Once you reach the line containing "변경. 서브메뉴도 포함했음" in the entries below, write out that line and each one after it down to the line containing "이용하여 화면구성을 하였고", exactly and with nothing added.

[Opening Recorded data section]

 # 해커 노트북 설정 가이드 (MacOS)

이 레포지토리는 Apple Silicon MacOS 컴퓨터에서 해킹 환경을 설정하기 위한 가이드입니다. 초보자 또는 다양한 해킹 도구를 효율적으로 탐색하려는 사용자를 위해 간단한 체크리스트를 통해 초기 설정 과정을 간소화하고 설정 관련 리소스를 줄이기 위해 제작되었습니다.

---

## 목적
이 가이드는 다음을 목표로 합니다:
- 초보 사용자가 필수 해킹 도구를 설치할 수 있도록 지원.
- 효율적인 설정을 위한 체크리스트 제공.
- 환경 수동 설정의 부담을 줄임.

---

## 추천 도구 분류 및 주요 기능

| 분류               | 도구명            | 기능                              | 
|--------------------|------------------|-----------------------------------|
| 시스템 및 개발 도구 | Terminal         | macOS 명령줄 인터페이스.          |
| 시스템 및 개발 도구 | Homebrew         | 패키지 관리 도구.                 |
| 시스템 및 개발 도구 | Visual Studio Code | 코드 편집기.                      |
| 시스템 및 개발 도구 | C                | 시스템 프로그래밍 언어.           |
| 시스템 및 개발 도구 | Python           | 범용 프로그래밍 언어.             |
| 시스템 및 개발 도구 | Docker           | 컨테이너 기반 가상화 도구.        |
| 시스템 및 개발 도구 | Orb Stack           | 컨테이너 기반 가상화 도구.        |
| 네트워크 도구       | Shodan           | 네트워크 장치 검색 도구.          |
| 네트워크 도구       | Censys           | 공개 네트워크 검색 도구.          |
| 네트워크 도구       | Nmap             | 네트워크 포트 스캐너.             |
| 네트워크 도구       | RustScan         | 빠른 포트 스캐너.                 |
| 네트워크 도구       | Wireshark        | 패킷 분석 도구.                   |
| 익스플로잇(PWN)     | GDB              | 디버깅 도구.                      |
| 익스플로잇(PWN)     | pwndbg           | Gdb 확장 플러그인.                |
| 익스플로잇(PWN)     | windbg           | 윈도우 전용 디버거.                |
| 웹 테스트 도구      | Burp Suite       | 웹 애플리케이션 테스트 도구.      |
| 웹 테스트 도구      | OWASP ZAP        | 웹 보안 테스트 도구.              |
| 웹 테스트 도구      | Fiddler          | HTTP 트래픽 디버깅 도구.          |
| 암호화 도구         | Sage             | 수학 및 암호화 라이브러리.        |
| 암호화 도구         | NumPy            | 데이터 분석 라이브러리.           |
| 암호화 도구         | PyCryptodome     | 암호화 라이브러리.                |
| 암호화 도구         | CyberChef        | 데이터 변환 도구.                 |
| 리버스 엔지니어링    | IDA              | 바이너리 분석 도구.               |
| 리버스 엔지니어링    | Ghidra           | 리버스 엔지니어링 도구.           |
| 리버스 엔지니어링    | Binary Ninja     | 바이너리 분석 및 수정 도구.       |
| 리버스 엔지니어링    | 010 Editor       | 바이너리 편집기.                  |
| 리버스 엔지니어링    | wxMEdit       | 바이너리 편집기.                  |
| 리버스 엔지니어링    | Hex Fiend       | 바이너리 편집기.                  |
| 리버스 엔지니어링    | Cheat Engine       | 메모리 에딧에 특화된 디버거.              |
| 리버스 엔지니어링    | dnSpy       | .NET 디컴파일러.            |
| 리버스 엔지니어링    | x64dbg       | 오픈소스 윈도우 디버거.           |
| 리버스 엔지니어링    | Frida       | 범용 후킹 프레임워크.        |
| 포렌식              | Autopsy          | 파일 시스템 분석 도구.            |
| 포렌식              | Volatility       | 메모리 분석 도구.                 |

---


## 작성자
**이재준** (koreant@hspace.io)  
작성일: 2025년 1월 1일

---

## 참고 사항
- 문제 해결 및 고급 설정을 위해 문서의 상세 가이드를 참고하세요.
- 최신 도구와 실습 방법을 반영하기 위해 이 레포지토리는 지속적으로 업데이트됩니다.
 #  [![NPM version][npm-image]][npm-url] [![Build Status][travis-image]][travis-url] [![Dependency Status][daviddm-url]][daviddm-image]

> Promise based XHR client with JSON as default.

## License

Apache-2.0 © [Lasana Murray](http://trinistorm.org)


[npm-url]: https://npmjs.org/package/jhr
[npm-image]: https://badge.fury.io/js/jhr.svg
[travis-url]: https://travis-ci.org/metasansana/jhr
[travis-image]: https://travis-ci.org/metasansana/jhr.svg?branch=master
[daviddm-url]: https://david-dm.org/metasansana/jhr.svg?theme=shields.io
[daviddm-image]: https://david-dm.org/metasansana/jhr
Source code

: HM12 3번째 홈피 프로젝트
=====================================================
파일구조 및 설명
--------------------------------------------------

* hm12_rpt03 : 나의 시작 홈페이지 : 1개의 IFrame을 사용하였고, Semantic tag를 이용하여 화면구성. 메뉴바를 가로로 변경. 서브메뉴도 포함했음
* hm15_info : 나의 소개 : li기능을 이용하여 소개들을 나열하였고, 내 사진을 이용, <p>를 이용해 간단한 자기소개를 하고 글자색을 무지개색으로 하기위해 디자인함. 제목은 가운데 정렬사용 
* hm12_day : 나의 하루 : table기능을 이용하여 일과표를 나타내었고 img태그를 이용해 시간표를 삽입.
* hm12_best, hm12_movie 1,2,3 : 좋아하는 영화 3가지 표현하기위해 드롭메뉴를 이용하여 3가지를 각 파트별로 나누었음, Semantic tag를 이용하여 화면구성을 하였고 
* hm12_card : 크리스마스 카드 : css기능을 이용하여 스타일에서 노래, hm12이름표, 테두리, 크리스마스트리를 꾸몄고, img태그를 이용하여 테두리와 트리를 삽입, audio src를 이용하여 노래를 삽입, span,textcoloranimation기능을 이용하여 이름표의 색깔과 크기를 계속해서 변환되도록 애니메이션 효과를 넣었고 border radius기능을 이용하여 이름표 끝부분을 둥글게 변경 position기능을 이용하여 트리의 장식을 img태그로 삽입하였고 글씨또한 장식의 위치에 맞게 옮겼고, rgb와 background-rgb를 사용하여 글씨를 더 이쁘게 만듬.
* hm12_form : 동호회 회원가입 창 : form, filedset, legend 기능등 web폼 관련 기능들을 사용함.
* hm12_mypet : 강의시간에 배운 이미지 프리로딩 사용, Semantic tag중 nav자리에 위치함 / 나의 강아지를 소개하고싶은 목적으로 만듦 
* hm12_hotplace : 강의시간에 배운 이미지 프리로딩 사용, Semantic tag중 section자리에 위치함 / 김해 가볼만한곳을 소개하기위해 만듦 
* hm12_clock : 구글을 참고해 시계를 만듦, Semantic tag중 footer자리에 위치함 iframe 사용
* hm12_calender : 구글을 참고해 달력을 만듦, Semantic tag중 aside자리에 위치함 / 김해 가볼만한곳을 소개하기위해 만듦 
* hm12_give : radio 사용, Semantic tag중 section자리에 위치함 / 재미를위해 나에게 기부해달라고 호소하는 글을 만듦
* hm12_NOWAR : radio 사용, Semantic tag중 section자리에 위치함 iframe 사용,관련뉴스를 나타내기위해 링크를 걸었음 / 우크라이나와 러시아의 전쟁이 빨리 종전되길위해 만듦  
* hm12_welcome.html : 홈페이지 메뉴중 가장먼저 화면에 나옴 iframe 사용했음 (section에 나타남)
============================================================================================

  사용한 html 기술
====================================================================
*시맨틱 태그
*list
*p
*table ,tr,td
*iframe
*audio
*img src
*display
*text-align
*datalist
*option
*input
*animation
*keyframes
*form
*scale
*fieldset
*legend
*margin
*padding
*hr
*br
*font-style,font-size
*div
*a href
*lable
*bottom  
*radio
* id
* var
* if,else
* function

[Closing Recorded data section]

Finished exercise:
* hm12_rpt03 : 나의 시작 홈페이지 : 1개의 IFrame을 사용하였고, Semantic tag를 이용하여 화면구성. 메뉴바를 가로로 변경. 서브메뉴도 포함했음
* hm15_info : 나의 소개 : li기능을 이용하여 소개들을 나열하였고, 내 사진을 이용, <p>를 이용해 간단한 자기소개를 하고 글자색을 무지개색으로 하기위해 디자인함. 제목은 가운데 정렬사용 
* hm12_day : 나의 하루 : table기능을 이용하여 일과표를 나타내었고 img태그를 이용해 시간표를 삽입.
* hm12_best, hm12_movie 1,2,3 : 좋아하는 영화 3가지 표현하기위해 드롭메뉴를 이용하여 3가지를 각 파트별로 나누었음, Semantic tag를 이용하여 화면구성을 하였고 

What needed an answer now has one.